For Aman has chosen the award-winning brewers as the house sake for its first foray into Japan. There’s also a range of Masumi’s premium and super premium sakes at Aman Tokyo’s Restaurant and Bar; the newly opened Café, where locals queue for at least an hour for a taste of the Aman experience, serves a much in demand sparkling sake and any day now they’ll take delivery of a seasonal sake.
For Aman hotel guests, a trip to Masumi’s brewery in Suwa, in the mountainous Nagano prefecture known as the Japanese Alps, can also be arranged as an Aman Journey.
The Masumi brewery sits on the main street running through Suwa among four other sake houses. It’s no coincidence that sake breweries cluster in areas that have pure water supplies. Suwa is renowned for its hot springs – some families have them in their homes and there’s even a public one on the train station platform.
Like all kuras, Masumi has a ball of cypress tree leaves hanging above the entrance. The sugidama is hung at the beginning of the sake brewing season in the autumn and blessed by a Shinto priest (there are strong, longstanding links between sake making and religion.) The leafy globe starts off green and turns brown through the year – just as the sake matures.
The Miyasaka family who own Masumi have run a brewery on this site since 1662 as the weathered flagstones attest. A higgledy-piggledy clutch of wooden buildings has been built and rebuilt over the centuries. At its centre is a neat, serene courtyard including a shrine to the harvest gods.
A stone monument stands in homage to Yeast Number Seven – the seventh starter yeast proclaimed by the Japanese government in the early 20th century to be of superior quality. Created in Masumi’s laboratory, it is the most widely used yeast in Japan and the basis for the Aman Tokyo Blend sake.
As a boutique scale brewery (the tasting room and shop feel like a chic art gallery) Masumi cannot entertain coach loads of visitors so it feels an honour to be shown around its premises.
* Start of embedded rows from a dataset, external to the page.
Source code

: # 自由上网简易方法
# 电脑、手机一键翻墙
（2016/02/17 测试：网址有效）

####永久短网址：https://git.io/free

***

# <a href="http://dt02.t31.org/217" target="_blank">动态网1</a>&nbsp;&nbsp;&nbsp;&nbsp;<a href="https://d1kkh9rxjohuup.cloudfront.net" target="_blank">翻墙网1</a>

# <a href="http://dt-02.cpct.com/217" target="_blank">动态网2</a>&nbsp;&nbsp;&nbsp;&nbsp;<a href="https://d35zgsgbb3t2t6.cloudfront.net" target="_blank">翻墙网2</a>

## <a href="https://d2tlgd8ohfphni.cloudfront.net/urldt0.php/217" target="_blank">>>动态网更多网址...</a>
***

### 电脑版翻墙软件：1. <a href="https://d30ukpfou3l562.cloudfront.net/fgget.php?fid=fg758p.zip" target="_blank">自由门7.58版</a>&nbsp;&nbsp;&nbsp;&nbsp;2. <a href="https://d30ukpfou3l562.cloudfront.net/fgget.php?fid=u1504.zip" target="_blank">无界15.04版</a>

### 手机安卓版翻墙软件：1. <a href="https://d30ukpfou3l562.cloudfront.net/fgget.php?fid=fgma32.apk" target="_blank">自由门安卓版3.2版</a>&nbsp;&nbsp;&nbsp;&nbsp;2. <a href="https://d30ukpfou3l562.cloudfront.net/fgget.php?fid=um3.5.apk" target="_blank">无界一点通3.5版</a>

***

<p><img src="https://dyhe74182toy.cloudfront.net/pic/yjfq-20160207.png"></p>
Following the rice harvest in September, Masumi mills the rice in-house nearby in Fujimi. They’re one of the few brewers to have their own rice polishing plant so have more control of the quality.
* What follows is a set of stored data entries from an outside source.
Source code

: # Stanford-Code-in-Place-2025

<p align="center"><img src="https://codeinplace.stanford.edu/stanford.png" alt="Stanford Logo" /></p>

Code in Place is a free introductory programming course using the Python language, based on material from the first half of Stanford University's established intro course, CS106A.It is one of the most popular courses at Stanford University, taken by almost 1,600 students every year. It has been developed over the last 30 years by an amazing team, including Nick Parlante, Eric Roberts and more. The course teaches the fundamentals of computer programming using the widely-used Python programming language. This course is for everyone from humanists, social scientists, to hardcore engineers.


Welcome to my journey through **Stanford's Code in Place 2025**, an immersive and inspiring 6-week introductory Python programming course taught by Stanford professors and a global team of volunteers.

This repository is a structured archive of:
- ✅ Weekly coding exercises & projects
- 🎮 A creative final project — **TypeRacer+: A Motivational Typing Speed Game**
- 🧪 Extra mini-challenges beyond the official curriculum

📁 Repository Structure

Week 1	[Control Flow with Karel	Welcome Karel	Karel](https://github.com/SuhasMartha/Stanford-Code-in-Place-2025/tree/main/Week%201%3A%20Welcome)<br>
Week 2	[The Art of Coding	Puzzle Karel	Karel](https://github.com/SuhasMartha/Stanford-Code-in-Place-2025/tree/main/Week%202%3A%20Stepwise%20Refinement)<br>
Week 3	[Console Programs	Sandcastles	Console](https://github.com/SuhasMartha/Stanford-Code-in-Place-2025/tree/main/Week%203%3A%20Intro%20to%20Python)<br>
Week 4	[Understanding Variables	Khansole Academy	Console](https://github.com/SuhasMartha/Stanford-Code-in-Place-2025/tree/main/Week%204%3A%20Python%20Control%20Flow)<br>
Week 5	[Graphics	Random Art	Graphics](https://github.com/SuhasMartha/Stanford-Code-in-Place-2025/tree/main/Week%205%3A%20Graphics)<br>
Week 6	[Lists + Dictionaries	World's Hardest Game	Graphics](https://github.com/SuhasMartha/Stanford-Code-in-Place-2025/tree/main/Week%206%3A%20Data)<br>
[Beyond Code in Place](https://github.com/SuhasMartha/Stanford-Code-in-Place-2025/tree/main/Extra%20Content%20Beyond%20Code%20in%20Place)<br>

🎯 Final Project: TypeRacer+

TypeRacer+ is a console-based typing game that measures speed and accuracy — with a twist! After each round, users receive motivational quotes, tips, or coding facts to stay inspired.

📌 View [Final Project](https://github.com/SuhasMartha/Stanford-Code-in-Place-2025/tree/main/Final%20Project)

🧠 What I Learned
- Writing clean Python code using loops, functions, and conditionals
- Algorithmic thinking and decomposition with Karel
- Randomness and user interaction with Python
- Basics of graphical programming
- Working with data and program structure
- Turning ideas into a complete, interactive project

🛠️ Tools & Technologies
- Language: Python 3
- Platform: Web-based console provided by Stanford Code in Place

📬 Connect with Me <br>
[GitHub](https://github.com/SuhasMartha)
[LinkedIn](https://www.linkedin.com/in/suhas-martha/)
From October to April the brewery is a hive of rice washing, soaking and steaming. In the case of the premium sakes, this is done by hand. Over the door way to one of the warren of rooms hangs a sign reading: The Sake’s Mother’s Room. This is where the yeast starter is kept and is a key part of the fermenting process.
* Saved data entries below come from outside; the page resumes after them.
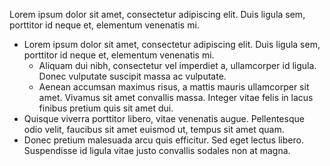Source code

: Lorem ipsum dolor sit amet, consectetur adipiscing elit. Duis ligula
sem, porttitor id neque et, elementum venenatis mi.

-   Lorem ipsum dolor sit amet, consectetur adipiscing elit. Duis ligula
    sem, porttitor id neque et, elementum venenatis mi.
    -   Aliquam dui nibh, consectetur vel imperdiet a, ullamcorper id ligula.
        Donec vulputate suscipit massa ac vulputate.
    -   Aenean accumsan maximus risus, a mattis mauris ullamcorper sit amet.
        Vivamus sit amet convallis massa. Integer vitae felis in lacus finibus
        pretium quis sit amet dui.
-   Quisque viverra porttitor libero, vitae venenatis augue. Pellentesque
    odio velit, faucibus sit amet euismod ut, tempus sit amet quam.
-   Donec pretium malesuada arcu quis efficitur. Sed eget lectus libero.
    Suspendisse id ligula vitae justo convallis sodales non at magna.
Current president Naotaka Miyasaka is the 25th generation of the family to run the company and remembers his grandfather in charge. He had his own views from the start: “Sales were booming in the period before I joined the company but none of the sake I tried from that era tasted very good,” he says. “So when I took on the business I thought there was much that needed to be done to improve the quality of our products.”
One move was to introduce fresh sake, making Mr Miyasaka one of the pioneers of unpasturised sake in Japan. The idea came to him when on work placement at the Isetan department store where he noticed the seasonality in the clothing sections. He recalls when they produced the first seasonal sake, and the filtering room was filled with the fresh and vibrant fruit aromas, he’d never seen the look on his brewers’ faces before.
More recently Miyasaka has noticed a move away from the traditional image of old men drinking sake to younger customers and more women. This is partly due to the lighter tastes being introduced. The trend for sake now, Miyasaka says, is for Junmai – a pure sake that hasn’t had distilled alcohol added at the filtering stage. The Aman Tokyo Blend is a mix of Junmai Daiginjo and Ginjo, super premium and premium grades respectively. The result is a very light and fine sake.
Mr Miyasaka personally specified what he wanted from the Aman Blend to his brewery master. “I’ve been feeling more and more that most sake is too high in alcohol and there is a need for a somewhat lighter sake that is better for pairing with food,” he says.
Guests may put this back to the test back at the Aman where a special sake pairing dinner can be arranged either in suite or in The Restaurant.
“I felt that a special blend of this lighter, gentler sake would be perfect for Aman Tokyo because they are an important gateway between Japan and the rest of the world. It’s the perfect introduction to sake.”